The reply should be one number: how many lines of the data below contain "OnlineNewsPopularity".

───── Data to process

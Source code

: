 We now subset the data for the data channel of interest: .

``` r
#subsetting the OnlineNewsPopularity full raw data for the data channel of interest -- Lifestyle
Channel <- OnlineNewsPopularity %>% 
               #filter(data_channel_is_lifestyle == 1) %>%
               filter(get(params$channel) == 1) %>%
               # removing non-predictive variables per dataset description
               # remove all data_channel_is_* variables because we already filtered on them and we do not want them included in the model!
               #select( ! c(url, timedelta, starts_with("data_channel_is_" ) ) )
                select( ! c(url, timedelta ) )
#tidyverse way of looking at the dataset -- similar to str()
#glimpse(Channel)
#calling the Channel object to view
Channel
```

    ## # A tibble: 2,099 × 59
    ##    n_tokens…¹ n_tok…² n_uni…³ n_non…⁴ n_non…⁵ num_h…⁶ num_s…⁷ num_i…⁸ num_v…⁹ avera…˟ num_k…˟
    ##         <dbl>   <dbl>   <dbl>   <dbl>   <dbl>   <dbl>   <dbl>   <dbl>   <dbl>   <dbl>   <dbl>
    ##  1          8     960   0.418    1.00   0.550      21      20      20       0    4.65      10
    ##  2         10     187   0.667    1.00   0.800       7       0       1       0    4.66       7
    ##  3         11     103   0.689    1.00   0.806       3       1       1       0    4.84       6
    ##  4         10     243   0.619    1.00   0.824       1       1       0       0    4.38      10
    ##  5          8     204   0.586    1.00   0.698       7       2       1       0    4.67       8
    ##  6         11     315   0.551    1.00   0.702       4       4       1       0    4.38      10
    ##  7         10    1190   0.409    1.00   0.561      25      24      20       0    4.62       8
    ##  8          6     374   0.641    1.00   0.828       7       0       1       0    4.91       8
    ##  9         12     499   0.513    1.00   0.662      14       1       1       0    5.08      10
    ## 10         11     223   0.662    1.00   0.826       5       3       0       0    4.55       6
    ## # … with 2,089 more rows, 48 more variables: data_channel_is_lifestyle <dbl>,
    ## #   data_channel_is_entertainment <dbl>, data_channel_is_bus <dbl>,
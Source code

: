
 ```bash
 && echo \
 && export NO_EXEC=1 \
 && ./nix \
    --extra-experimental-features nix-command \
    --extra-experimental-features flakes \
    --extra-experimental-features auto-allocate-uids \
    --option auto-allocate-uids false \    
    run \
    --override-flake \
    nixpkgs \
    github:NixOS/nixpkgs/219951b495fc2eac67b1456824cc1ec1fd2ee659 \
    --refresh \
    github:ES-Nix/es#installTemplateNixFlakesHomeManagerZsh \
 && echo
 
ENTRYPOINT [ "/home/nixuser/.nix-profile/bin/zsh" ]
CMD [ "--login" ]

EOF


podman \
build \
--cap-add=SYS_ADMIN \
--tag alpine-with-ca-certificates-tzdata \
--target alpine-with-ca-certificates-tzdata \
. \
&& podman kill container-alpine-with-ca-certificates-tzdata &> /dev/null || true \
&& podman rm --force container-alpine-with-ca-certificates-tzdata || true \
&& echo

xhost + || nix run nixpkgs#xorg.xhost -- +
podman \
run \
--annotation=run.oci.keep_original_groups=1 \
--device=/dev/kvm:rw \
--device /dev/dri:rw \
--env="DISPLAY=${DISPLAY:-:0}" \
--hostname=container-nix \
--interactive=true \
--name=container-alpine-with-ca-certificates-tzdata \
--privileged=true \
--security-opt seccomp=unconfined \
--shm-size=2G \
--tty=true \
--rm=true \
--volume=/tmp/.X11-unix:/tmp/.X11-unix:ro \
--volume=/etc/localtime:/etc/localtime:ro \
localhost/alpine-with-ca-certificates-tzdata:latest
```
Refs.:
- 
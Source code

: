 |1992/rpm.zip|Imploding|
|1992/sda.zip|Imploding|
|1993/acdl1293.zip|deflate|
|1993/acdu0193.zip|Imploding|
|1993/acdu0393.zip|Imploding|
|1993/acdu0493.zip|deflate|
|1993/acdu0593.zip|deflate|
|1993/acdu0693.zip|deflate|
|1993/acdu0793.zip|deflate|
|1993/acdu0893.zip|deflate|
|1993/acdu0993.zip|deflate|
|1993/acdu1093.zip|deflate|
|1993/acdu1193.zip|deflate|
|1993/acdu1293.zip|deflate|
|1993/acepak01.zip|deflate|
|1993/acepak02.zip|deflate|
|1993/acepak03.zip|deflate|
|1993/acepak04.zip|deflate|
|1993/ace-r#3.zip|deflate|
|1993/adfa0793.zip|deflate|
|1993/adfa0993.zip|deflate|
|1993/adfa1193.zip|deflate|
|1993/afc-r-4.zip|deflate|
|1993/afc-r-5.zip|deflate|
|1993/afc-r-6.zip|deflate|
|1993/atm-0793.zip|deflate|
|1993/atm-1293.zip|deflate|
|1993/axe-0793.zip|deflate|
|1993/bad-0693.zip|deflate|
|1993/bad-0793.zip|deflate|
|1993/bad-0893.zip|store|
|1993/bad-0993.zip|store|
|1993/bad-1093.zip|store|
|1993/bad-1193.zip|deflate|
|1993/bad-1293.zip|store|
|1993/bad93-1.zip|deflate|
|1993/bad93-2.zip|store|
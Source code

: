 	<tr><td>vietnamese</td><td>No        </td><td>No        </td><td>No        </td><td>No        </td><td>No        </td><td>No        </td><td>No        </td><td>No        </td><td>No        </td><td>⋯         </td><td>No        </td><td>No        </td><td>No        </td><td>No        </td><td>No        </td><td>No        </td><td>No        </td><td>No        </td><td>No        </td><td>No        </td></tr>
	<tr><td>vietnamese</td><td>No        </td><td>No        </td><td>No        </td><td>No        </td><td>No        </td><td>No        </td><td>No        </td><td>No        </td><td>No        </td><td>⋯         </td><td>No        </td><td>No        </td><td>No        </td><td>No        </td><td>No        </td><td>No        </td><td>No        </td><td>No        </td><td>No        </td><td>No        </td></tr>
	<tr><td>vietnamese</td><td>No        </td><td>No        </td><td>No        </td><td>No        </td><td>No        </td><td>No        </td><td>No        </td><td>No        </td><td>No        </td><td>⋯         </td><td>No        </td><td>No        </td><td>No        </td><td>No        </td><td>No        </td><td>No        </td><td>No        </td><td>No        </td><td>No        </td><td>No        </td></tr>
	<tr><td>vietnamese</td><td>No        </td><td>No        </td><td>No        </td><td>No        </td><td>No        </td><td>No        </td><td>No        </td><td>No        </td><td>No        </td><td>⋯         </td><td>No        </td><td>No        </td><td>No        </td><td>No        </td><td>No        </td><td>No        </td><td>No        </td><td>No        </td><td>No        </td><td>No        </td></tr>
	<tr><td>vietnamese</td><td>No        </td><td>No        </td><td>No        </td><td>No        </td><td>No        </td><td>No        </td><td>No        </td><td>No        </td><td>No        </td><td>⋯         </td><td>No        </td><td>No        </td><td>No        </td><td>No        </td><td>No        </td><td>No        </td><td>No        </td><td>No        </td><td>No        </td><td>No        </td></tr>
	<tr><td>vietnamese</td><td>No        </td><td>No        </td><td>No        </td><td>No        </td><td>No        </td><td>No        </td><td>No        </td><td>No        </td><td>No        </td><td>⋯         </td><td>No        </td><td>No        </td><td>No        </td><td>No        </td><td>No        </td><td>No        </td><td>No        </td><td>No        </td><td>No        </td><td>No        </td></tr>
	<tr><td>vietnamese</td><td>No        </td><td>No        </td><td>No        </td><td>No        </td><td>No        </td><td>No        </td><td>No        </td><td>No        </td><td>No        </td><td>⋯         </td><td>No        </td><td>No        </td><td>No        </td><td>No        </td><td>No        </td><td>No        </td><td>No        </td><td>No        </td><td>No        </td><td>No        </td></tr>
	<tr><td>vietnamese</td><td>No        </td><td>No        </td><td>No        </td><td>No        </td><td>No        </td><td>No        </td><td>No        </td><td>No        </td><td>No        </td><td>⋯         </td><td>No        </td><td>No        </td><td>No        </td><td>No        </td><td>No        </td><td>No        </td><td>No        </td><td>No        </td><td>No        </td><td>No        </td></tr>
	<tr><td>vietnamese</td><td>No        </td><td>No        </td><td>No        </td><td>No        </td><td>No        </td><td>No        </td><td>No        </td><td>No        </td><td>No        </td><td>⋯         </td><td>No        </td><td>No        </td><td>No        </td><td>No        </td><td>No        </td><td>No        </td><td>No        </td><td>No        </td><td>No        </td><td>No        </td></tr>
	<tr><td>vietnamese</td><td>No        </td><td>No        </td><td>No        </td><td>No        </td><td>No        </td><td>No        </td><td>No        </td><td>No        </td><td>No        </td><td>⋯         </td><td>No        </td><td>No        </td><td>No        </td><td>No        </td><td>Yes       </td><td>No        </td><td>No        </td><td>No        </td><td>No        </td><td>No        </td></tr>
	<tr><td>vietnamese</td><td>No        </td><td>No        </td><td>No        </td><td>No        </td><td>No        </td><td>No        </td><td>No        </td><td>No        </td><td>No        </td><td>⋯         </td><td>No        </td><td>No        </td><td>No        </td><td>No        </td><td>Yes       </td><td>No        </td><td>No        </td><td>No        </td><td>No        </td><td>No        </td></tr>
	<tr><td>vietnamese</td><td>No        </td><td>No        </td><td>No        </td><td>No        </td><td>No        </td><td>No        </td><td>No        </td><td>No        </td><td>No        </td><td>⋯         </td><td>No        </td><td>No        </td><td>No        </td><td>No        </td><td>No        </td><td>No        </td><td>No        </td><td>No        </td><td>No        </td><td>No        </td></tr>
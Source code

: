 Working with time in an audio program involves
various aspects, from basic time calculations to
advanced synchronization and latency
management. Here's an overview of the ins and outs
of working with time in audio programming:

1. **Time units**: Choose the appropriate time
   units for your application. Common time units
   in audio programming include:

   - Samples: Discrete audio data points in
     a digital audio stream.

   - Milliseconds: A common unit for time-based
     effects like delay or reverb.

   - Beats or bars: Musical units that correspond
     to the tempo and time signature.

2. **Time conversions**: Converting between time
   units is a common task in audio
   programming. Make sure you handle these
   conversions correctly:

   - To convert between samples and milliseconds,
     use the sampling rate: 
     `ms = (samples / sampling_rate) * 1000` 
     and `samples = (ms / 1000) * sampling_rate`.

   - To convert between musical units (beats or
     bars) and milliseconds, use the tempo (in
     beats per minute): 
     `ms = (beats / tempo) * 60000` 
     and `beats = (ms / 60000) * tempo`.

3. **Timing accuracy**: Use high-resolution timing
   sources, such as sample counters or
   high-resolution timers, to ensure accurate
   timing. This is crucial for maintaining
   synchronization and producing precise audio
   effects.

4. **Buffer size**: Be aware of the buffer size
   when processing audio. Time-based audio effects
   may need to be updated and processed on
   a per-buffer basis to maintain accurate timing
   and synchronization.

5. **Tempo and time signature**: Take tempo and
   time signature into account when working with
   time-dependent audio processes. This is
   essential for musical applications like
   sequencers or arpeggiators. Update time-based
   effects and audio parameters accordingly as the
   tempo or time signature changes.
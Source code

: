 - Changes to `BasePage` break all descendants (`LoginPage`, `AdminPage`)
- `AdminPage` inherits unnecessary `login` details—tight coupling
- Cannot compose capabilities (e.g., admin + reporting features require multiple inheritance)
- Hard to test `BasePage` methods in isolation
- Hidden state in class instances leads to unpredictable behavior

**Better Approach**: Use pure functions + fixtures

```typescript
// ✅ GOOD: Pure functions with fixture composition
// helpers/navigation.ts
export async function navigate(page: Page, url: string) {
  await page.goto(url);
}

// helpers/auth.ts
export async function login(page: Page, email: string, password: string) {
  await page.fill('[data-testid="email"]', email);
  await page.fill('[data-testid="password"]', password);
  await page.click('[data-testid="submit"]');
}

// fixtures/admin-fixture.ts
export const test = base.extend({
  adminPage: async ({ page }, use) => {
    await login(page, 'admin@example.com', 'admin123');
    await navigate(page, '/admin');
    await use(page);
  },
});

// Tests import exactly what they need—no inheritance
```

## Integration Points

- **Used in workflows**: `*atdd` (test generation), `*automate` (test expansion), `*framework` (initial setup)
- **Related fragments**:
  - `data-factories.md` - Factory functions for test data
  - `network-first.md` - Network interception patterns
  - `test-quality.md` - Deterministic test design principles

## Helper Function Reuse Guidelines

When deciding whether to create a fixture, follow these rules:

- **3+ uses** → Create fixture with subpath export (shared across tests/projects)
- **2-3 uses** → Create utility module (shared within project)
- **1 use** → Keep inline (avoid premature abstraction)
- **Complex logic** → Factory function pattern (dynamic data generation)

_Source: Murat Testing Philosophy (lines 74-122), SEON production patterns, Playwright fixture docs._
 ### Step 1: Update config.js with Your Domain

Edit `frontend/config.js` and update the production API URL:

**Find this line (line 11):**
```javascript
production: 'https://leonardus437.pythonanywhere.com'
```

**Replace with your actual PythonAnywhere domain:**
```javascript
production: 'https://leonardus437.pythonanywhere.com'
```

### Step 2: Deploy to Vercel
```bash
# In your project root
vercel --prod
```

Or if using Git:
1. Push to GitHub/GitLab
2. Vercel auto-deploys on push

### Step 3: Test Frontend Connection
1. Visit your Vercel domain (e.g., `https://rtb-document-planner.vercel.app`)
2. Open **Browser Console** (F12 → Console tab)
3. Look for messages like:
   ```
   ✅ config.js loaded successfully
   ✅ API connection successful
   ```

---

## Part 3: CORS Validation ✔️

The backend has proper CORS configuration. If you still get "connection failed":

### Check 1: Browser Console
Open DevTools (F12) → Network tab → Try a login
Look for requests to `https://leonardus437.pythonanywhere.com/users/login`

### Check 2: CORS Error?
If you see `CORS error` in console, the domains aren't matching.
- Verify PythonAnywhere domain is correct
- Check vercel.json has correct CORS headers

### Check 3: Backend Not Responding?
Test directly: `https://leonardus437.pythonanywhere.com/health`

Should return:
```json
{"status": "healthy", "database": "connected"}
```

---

──────────

- [Response]
2